Your task => In full and without change, retype the records.

Supplied data =>
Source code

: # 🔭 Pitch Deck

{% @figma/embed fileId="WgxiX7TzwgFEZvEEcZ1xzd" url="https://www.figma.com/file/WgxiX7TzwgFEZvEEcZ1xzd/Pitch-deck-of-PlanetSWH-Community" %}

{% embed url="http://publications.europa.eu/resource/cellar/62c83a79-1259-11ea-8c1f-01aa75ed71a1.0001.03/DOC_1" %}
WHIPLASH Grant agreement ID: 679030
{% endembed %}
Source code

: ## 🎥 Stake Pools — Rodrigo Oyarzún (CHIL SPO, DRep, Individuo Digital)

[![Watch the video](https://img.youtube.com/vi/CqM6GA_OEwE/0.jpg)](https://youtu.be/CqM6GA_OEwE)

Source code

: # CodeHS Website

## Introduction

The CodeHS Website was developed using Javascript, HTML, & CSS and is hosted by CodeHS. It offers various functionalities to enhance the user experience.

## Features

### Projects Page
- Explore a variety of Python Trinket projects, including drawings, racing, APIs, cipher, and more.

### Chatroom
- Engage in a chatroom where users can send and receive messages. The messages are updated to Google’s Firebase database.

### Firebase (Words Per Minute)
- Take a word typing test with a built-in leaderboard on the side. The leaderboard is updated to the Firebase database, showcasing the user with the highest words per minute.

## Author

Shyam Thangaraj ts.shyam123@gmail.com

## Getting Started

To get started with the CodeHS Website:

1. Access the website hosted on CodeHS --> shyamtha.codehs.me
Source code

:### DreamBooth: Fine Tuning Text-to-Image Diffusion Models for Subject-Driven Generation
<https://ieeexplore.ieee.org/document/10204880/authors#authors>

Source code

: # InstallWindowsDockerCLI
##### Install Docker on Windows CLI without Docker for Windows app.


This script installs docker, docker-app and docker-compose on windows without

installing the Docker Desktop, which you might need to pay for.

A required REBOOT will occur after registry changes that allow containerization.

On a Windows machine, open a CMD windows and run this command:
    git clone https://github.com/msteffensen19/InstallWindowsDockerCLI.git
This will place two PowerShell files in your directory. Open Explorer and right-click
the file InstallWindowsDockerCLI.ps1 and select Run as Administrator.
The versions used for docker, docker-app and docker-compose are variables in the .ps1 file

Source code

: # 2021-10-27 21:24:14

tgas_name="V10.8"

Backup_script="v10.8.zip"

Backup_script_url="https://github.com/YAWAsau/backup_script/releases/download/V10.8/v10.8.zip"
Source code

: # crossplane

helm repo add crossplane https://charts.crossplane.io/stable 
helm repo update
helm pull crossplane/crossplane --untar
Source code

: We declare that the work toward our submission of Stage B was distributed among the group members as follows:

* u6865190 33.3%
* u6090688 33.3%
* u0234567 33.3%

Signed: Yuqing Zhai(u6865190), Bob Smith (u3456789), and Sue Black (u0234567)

Problem solution =>
Source code

: # 🔭 Pitch Deck

{% @figma/embed fileId="WgxiX7TzwgFEZvEEcZ1xzd" url="https://www.figma.com/file/WgxiX7TzwgFEZvEEcZ1xzd/Pitch-deck-of-PlanetSWH-Community" %}

{% embed url="http://publications.europa.eu/resource/cellar/62c83a79-1259-11ea-8c1f-01aa75ed71a1.0001.03/DOC_1" %}
WHIPLASH Grant agreement ID: 679030
{% endembed %}
Source code

: ## 🎥 Stake Pools — Rodrigo Oyarzún (CHIL SPO, DRep, Individuo Digital)

[![Watch the video](https://img.youtube.com/vi/CqM6GA_OEwE/0.jpg)](https://youtu.be/CqM6GA_OEwE)

Source code

: # CodeHS Website

## Introduction

The CodeHS Website was developed using Javascript, HTML, & CSS and is hosted by CodeHS. It offers various functionalities to enhance the user experience.

## Features

### Projects Page
- Explore a variety of Python Trinket projects, including drawings, racing, APIs, cipher, and more.

### Chatroom
- Engage in a chatroom where users can send and receive messages. The messages are updated to Google’s Firebase database.

### Firebase (Words Per Minute)
- Take a word typing test with a built-in leaderboard on the side. The leaderboard is updated to the Firebase database, showcasing the user with the highest words per minute.

## Author

Shyam Thangaraj ts.shyam123@gmail.com

## Getting Started

To get started with the CodeHS Website:

1. Access the website hosted on CodeHS --> shyamtha.codehs.me
Source code

:### DreamBooth: Fine Tuning Text-to-Image Diffusion Models for Subject-Driven Generation
<https://ieeexplore.ieee.org/document/10204880/authors#authors>

Source code

: # InstallWindowsDockerCLI
##### Install Docker on Windows CLI without Docker for Windows app.


This script installs docker, docker-app and docker-compose on windows without

installing the Docker Desktop, which you might need to pay for.

A required REBOOT will occur after registry changes that allow containerization.

On a Windows machine, open a CMD windows and run this command:
    git clone https://github.com/msteffensen19/InstallWindowsDockerCLI.git
This will place two PowerShell files in your directory. Open Explorer and right-click
the file InstallWindowsDockerCLI.ps1 and select Run as Administrator.
The versions used for docker, docker-app and docker-compose are variables in the .ps1 file

Source code

: # 2021-10-27 21:24:14

tgas_name="V10.8"

Backup_script="v10.8.zip"

Backup_script_url="https://github.com/YAWAsau/backup_script/releases/download/V10.8/v10.8.zip"
Source code

: # crossplane

helm repo add crossplane https://charts.crossplane.io/stable 
helm repo update
helm pull crossplane/crossplane --untar
Source code

: We declare that the work toward our submission of Stage B was distributed among the group members as follows:

* u6865190 33.3%
* u6090688 33.3%
* u0234567 33.3%

Signed: Yuqing Zhai(u6865190), Bob Smith (u3456789), and Sue Black (u0234567)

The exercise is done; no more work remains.